Assuming a patient is sufficiently intrigued by a program to enroll, and then engage, perhaps the harder trick is sustaining engagement long enough for the intervention to have an appreciable impact. We are often dismayed by the high bounce rates and small number of repeat logins and page views demonstrated by health-related digital offerings out there in the marketplace. It’s a tough challenge.

On the sustained engagement front, we believe the following are important:

  • Offer dynamic content. Make sure the content is not too boring or scary. Even though people joining the program are “patients” with a “condition” they’re still just people who would appreciate useful and enjoyable content. In addition, the content should not be too simplistic. If someone is engaging with health content online, they’re likely to have better than a fourth-grade education.
  • Build both online and mobile versions of the program. Not everyone has a smart phone, and some functionality may be easier on a bigger screen even for patients who do have a smartphone. Flexibility is a good thing. Some people like to bookmark a site and check it as desired, but might forget about yet another app.
  • If the program is a “one-trick pony” it is not likely to appeal to a wide diversity of patients. Some patients are motivated enough to take their medication such that a simple reminder is sufficient to prevent the occasional missed dose. Other patients lack the motivation to even refill at all, and those patients need much more than just a reminder. A multi-faceted program offers a diversity of levers, giving patients the ability to chose which of those levers they respond to most. Plus, a person’s motivational state can change over time. Sometimes they need more help, sometimes less.
  • Add elements beyond dynamic content that will compel patients to return. Gamification, goal-setting, and rewards can all improve that anticipation and fun factor that make people spend valuable time playing games outside of healthcare.
  • If possible, make the program unbranded so that ISI requirements do not interfere with the user experience. We believe that some patients are less likely to engage in pharma-sponsored programs as compared to programs sponsored by other healthcare constituencies. It may help to make a program the least “pharma-like” as possible, while still keeping it clear who the sponsor is.
  • Offer patients choice in communications preferences. Outbound communications should be as flexible as possible. Text message vs. email vs. push notification. Let them limit or opt out of communications but still remain a part of a program, if desired.

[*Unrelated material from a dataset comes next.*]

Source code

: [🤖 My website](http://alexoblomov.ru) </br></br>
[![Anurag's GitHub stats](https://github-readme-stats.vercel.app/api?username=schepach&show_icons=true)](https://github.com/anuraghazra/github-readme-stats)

An annoyed patient will become a disengaged patient.

No engagement program in healthcare has yet cracked the code in terms of maximizing recruiting success and sustained engagement, but incremental advances with an eye towards incorporating an understanding of human psychology and motivations can go far in improving upon efforts to date. Now that we’re in an era where we recognize that a person’s engagement in their own health and wellness is perhaps the most critical key to better outcomes, it’s not too far fetched to say that engaging patients to engage can be, literally, a matter of life or death.